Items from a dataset
--------------------------------------------------

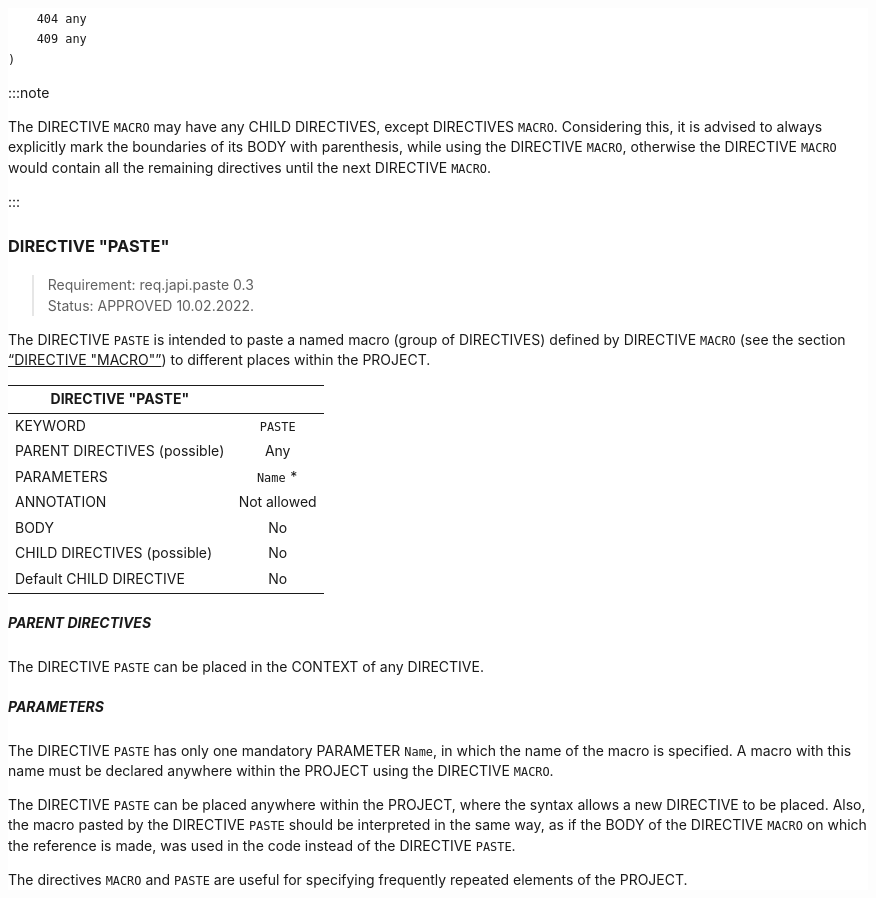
 ```jsight
    404 any
    409 any
)
```

:::note

The DIRECTIVE `MACRO` may have any CHILD DIRECTIVES, except DIRECTIVES `MACRO`. Considering this,
it is advised to always explicitly mark the boundaries of its BODY with parenthesis, while using 
the DIRECTIVE `MACRO`, otherwise the DIRECTIVE `MACRO` would contain all the remaining 
directives until the next DIRECTIVE `MACRO`.

:::

### DIRECTIVE **"PASTE"**

> Requirement: req.japi.paste 0.3  
> Status: APPROVED 10.02.2022.

The DIRECTIVE `PASTE` is intended to paste a named macro (group of DIRECTIVES) defined by
DIRECTIVE `MACRO` (see the section [“DIRECTIVE "MACRO"”](#directive-macro)) to different places 
within the PROJECT. 

|        DIRECTIVE "PASTE"     |                       |
| ---------------------------- | :-------------------: |
| KEYWORD                      |        `PASTE`        |
| PARENT DIRECTIVES (possible) |          Any          |
| PARAMETERS                   |        `Name` *       |
| ANNOTATION                   |     Not allowed       |
| BODY                         |          No           |
| CHILD DIRECTIVES (possible)  |          No           |
| Default CHILD DIRECTIVE      |          No           |

##### PARENT DIRECTIVES

The DIRECTIVE `PASTE` can be placed in the CONTEXT of any DIRECTIVE.

##### PARAMETERS

The DIRECTIVE `PASTE` has only one mandatory PARAMETER `Name`, in which the name of the macro is
specified. A macro with this name must be declared anywhere within the PROJECT using the DIRECTIVE 
`MACRO`. 

The DIRECTIVE `PASTE` can be placed anywhere within the PROJECT, where the syntax allows a 
new DIRECTIVE to be placed. Also, the macro pasted by the DIRECTIVE `PASTE` should be 
interpreted in the same way, as if the BODY of the DIRECTIVE `MACRO` on which the reference is 
made, was used in the code instead of the DIRECTIVE `PASTE`.

The directives `MACRO` and `PASTE` are useful for specifying frequently repeated elements of the
PROJECT.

--------------------------------------------------

=== What is being asked ===
List all lines from the entries that include the word "possible".

=== Reply ===
| PARENT DIRECTIVES (possible) |          Any          |
| CHILD DIRECTIVES (possible)  |          No           |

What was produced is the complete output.